Our weather has been more like March than April. I’m happy for the rain, which we really need, but without the sun shining in our south-facing windows, the house feels chilly and raw. It really isn’t. Sixty-plus degrees is comfortable all winter, but lately I have wanted a fire in the evening. I tell myself it’s because our antique cat, Mona, needs to be kept warm. Yesterday I saw her sitting so close to the wood stove I was afraid she would burn her fur.
I get all sorts of stuff on the computer, and have written before about my COVID-driven discoveries on Zoom. Besides reading the New York Times and Washington Post every day, I get Substack blogs on a variety of subjects, The New Yorker and the Atlantic send daily articles, and all sorts of announcements from places where I have watched programs.
This weekend brought an interesting set of articles about writing and books. Today, Sunday, is Independent Bookstore Day, and Imani Perry of the Atlantic wrote a lovely essay on treasured memories of being in actual bookstores, of looking through books and discovering random interests and possibilities, an occupation I treasure. It’s never as much fun to go directly to a subject as when you can ramble and explore at your pleasure. She would love our Bunch of Grapes, where she would even have Bookmark the cat to play with. If that doesn’t enhance book shopping, I don’t know what does.
Moving along, I discovered that Wednesday, May 3, will be World Press Freedom Day. As newspapers disappear and writers are imprisoned around the world, celebrating our constitutional imperative of a free press seems worthy of note.
Wednesday is also National Freedom to Learn Day. The Beinecke Rare Book and Manuscript Library at Yale is hosting a Banned Books Read-In between 4 and 6 pm. Participants can read from a book provided by the library, or bring one of their own.
All this is, for me, a paean to reading. Books have been my lifelong companions. My husband would call my piles of books, magazines, and newspapers an obsession. I don’t care. Reading has filled my life, enhanced it, even saved it. Many of my best childhood memories are of time spent in the Ridgefield library or Books Plus. My parents were prolific readers, and believed that reading was important, so much so that they allowed us to read whatever we wanted, regardless of subject or supposed suitability for our ages. I happily remember reading “Peyton Place” and “Hawaii,” books considered racy, when I was a teenager. The important thing was to read and to love reading.
I think of this as schools and libraries, teachers and librarians, are besieged daily with required book-banning and threats of imprisonment by states and parents.
The Mayhew family wishes to invite all of us who were friends and admirers of Shirley Mayhew to celebrate her life at a cocktail-hour event at the Ag Hall on Saturday, May 12, from 4 to 7 pm. There will be time set aside for speakers beginning at 4 pm, followed by the reception and live music by Katie and Seán McMahon. The family will provide wine and soft drinks. Guests are asked to bring finger food to share. Please come and share your memories as well.

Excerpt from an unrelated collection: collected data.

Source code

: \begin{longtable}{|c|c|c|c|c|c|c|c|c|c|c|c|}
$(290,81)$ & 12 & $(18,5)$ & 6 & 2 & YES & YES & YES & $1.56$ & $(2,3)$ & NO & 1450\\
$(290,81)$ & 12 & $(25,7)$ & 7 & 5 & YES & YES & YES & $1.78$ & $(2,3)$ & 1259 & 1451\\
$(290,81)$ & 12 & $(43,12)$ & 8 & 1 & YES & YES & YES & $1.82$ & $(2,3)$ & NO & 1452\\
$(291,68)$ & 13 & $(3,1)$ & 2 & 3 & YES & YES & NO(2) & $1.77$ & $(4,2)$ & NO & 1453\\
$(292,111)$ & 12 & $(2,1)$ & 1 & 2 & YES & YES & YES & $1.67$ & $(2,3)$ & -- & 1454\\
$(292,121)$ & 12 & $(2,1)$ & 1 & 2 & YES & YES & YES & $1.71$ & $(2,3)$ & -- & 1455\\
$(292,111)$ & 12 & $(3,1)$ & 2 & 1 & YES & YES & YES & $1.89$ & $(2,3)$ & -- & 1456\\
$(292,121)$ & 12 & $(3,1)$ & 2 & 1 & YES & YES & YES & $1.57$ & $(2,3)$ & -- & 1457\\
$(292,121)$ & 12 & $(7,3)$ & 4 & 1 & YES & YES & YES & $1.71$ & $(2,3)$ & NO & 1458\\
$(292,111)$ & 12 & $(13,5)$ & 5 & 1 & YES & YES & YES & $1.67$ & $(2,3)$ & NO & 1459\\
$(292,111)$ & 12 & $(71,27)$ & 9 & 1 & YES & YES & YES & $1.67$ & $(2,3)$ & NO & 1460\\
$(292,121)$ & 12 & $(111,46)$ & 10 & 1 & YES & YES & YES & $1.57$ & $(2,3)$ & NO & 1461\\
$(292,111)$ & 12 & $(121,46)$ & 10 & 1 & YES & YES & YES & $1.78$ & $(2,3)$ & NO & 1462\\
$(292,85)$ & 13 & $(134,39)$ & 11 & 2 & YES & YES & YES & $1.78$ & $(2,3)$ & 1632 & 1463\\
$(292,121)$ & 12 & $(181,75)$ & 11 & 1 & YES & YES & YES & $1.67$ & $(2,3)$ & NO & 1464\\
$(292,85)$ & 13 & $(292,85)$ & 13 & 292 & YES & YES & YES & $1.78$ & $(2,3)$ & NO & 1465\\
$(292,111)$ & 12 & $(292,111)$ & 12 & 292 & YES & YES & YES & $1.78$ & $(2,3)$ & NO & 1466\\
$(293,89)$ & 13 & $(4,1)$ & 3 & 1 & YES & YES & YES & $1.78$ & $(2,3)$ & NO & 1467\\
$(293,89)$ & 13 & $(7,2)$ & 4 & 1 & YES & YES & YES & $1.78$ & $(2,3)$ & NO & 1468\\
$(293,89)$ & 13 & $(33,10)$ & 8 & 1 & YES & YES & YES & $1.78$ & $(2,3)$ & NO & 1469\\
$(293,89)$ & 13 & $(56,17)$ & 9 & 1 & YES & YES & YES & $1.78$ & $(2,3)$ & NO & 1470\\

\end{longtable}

I have been watching the activity around North Tisbury Farm Market, and am pleased that it heralds the opening of the market this Friday, May 5. Rose will certainly stock familiar breads, cheeses, fresh vegetables, and fruits we have missed all winter. I am hoping (I have asked) that she will also have some of the delicious prepared meals she sells down-Island at the Larder. If you ever drive by and see the sign for her fried chicken sandwich, it is the best sandwich ever, and comes with really good coleslaw, too.
Paul Karasik is teaching a comics workshop at Slough Farm in Edgartown on Wednesdays through May, beginning on May 3. Students ages 18 and over will learn the fundamental language of comics, then will tell their own stories on the theme “Graphic Vineyard.” “All you need is a pencil and paper,” said Paul. Email firstname.lastname@example.org to register. The workshop fee is $250.
Some special programs at the West Tisbury library:
- Thursday, May 4, 10:30 am to noon, the first meeting of a five-week memoir-writing workshop led by Moira Silva.
- Friday, May 5, 1 pm, “Music Is a Visual Art: A Concert with Julian Loida.”
- Saturday, May 6, 1 to 3 pm, a concert by students of Maureen Fischer.
- Sunday, May 7, 1 to 3 pm, Lynn Christoffers will photograph Mother’s Day portraits for moms and grandmothers. She will send a free JPEG to your email. There will be an artist’s reception between 2 and 4 pm for Virginia Stone, who is exhibiting her drawings through May. She began a daily drawing practice during the COVID shutdown, when her Featherstone drawing group was unable to meet.
Now that the column is done, I’ll go downstairs to start the wood stove, feed the animals, and finish the Sunday New York Times crossword puzzle. Sunday is hot dog night, so I don’t even have to think about dinner.